Descaminho

25.1.05

O Desprezo


Brigitte Bardot e Jean-Luc Godard filmaram O Desprezo em 1963

O Desprezo, de 1963, não foi um filme qualquer. Foi - e ainda é - a rara chance de ver um Jean-Luc Godard linear, com início, meio e fim. Não é qualquer dia que se tem Godard na direção e Brigitte Bardot no elenco. Muito menos com ambos no auge.

O filme começa com Godard apresentando, de viva voz, os créditos da película, ao mesmo em que um filme sendo rodado nos introduz ao universo de O Desprezo.
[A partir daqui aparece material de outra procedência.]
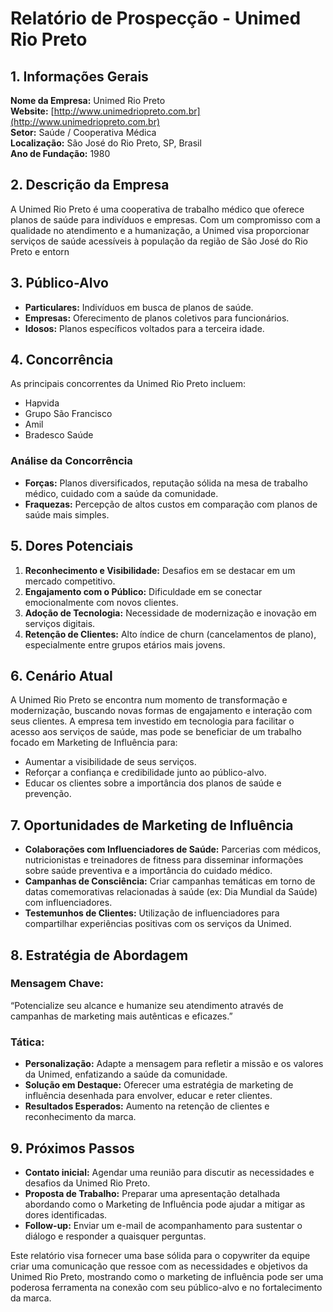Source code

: # Relatório de Prospecção - Unimed Rio Preto

## 1. Informações Gerais

**Nome da Empresa:** Unimed Rio Preto  
**Website:** [http://www.unimedriopreto.com.br](http://www.unimedriopreto.com.br)  
**Setor:** Saúde / Cooperativa Médica  
**Localização:** São José do Rio Preto, SP, Brasil  
**Ano de Fundação:** 1980

## 2. Descrição da Empresa

A Unimed Rio Preto é uma cooperativa de trabalho médico que oferece planos de saúde para indivíduos e empresas. Com um compromisso com a qualidade no atendimento e a humanização, a Unimed visa proporcionar serviços de saúde acessíveis à população da região de São José do Rio Preto e entorn

## 3. Público-Alvo

- **Particulares:** Indivíduos em busca de planos de saúde.
- **Empresas:** Oferecimento de planos coletivos para funcionários.
- **Idosos:** Planos específicos voltados para a terceira idade.

## 4. Concorrência

As principais concorrentes da Unimed Rio Preto incluem:

- Hapvida
- Grupo São Francisco
- Amil
- Bradesco Saúde

### Análise da Concorrência
- **Forças:** Planos diversificados, reputação sólida na mesa de trabalho médico, cuidado com a saúde da comunidade.
- **Fraquezas:** Percepção de altos custos em comparação com planos de saúde mais simples.

## 5. Dores Potenciais

1. **Reconhecimento e Visibilidade:** Desafios em se destacar em um mercado competitivo.
2. **Engajamento com o Público:** Dificuldade em se conectar emocionalmente com novos clientes.
3. **Adoção de Tecnologia:** Necessidade de modernização e inovação em serviços digitais.
4. **Retenção de Clientes:** Alto índice de churn (cancelamentos de plano), especialmente entre grupos etários mais jovens.

## 6. Cenário Atual

A Unimed Rio Preto se encontra num momento de transformação e modernização, buscando novas formas de engajamento e interação com seus clientes. A empresa tem investido em tecnologia para facilitar o acesso aos serviços de saúde, mas pode se beneficiar de um trabalho focado em Marketing de Influência para:

- Aumentar a visibilidade de seus serviços.
- Reforçar a confiança e credibilidade junto ao público-alvo.
- Educar os clientes sobre a importância dos planos de saúde e prevenção.

## 7. Oportunidades de Marketing de Influência

- **Colaborações com Influenciadores de Saúde:** Parcerias com médicos, nutricionistas e treinadores de fitness para disseminar informações sobre saúde preventiva e a importância do cuidado médico.
- **Campanhas de Consciência:** Criar campanhas temáticas em torno de datas comemorativas relacionadas à saúde (ex: Dia Mundial da Saúde) com influenciadores.
- **Testemunhos de Clientes:** Utilização de influenciadores para compartilhar experiências positivas com os serviços da Unimed.

## 8. Estratégia de Abordagem

### Mensagem Chave:
“Potencialize seu alcance e humanize seu atendimento através de campanhas de marketing mais autênticas e eficazes.”

### Tática:
- **Personalização:** Adapte a mensagem para refletir a missão e os valores da Unimed, enfatizando a saúde da comunidade.
- **Solução em Destaque:** Oferecer uma estratégia de marketing de influência desenhada para envolver, educar e reter clientes.
- **Resultados Esperados:** Aumento na retenção de clientes e reconhecimento da marca.

## 9. Próximos Passos

- **Contato inicial:** Agendar uma reunião para discutir as necessidades e desafios da Unimed Rio Preto.
- **Proposta de Trabalho:** Preparar uma apresentação detalhada abordando como o Marketing de Influência pode ajudar a mitigar as dores identificadas.
- **Follow-up:** Enviar um e-mail de acompanhamento para sustentar o diálogo e responder a quaisquer perguntas.

Este relatório visa fornecer uma base sólida para o copywriter da equipe criar uma comunicação que ressoe com as necessidades e objetivos da Unimed Rio Preto, mostrando como o marketing de influência pode ser uma poderosa ferramenta na conexão com seu público-alvo e no fortalecimento da marca.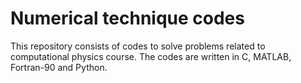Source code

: # Numerical technique codes 

This repository consists of codes to solve problems related to computational physics course. The codes are written in C, MATLAB, Fortran-90 and Python. 
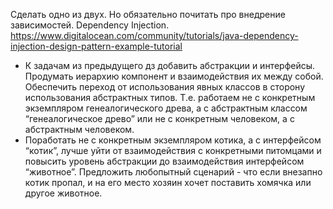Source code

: Сделать одно из двух. Но обязательно почитать про внедрение зависимостей. Dependency Injection.
https://www.digitalocean.com/community/tutorials/java-dependency-injection-design-pattern-example-tutorial
- К задачам из предыдущего дз добавить абстракции и интерфейсы. Продумать иерархию компонент и взаимодействия их
   между собой.
   Обеспечить переход от использования явных классов в сторону использования абстрактных типов. Т.е. работаем не с конкретным экземпляром генеалогического древа, а с абстрактным классом “генеалогическое древо” или не с конкретным человеком, а с абстрактным человеком.
- Поработать не с конкретным экземпляром котика, а с интерфейсом “котик”, лучше уйти от взаимодействия с конкретными питомцами и повысить уровень абстракции до взаимодействия интерфейсом “животное”. Предложить любопытный сценарий - что если внезапно котик пропал, и
   на его место хозяин хочет поставить хомячка или другое животное.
Foi nos anos 60 que o cinema descobriu sua modernidade. Pela primeira vez cinéfilos competentes assumiram a direção dos filmes e, com isso, passaram a usar e abusar da metalinguagem - para o bem do cinema. Um filme era, antes de tudo, também uma oportunidade para discutir cinema. Era a Nouvelle Vague.

O Desprezo critica com ferocidade o modo de fazer cinema em Hollywood e rompe com expectativas do público. Não era pouca coisa para 1963. E Brigitte Bardot? Ela, no filme, aparece nua algumas vezes (sempre deitada de costas) e interpreta uma datilógrafa entediada com o marido (Michel Picoli), um escritor bem sucedido que tem dúvidas se topa ou não fazer um roteiro exótico com base na Odisséia, de Homero.

Um personagem, no filme, é imperdível: o produtor do "filme dentro do filme" Jerry Prokosch ( interpretado por Jack Palance). Prokosch é a caricatura em pessoa. Há exagero também, proposital, no uso de travellings. Explora-se bastante, também, as possibilidades da tela larga do cinemascope. Outro exagero é tédio de Bardot, a ponto de deixar a platéia irritada com a situação e, principalmente, com os diálogos intermináveis travados dentro do apartamento.

A propósito das cenas de tédio com Brigitte Bardot, a própria atriz escreveu sobre como foi filmar com Godard em seu livro de memórias publicado em 1997 (Iniciais BB - Memórias, 602 págs, R$ 48, Editora Scipione).

Veja o que Brigitte Bardot diz a respeito de Godard:
"No início de 1963 conheci Jean-Luc Godard e seu chapéu, que não saía de sua cabeça em nenhum momento. Era o oposto de todo o meu mundo, de todas as minhas idéias. Não trocamos três palavras, ele me deixava petrificada. E eu devia deixá-lo aterrorizado. Hesitei muito em fazer O Desprezo. Aquele gênero de intelectual, de maluco e de esquerdista me deixava de cabelos em pé! Ele era a figura de proa da nouvelle vague e eu era a estrela clássica por excelência"

Godard respondeu, no mesmo ano, às críticas de Bardot. Confira:
"Não, não leio coisas desse tipo [perguntado se tinha lido sobre o livro de Bardot]. Sobretudo agora, depois das declarações dela. Antes, eu a achava até simpática, com seus bichos. Na época de "O Desprezo", nós nos demos muito bem, não houve nenhuma rixa, era muito agradável. O que ela escreve hoje é problema dela. Mas ler as lembranças de Bardot, isso não! Se fosse assim, eu preferiria ler as de Nadine de Rothschild. Prefiro ler as memórias de Jean-François Revel. Ou o último John Le Carré - isso satisfaria meu gosto pelos agentes duplos. Sempre me senti um agente duplo. A gente não vem da Terra, mas, mesmo assim, está nela"

1 Comments:

Blogger Lucimeire Santos said...

Eduardo, além da metalinguagem, me impressionou como Godard trabalhou os "ditos e não-ditos" e os dilemas morais do casal. Apesar de muita gente ter chamado de entediante, achei os diálogos surpreendentes. Vulnerável, indecisa ou não, para mim, Camille, personagem de Brigitte Bardot, é extremamente complexa.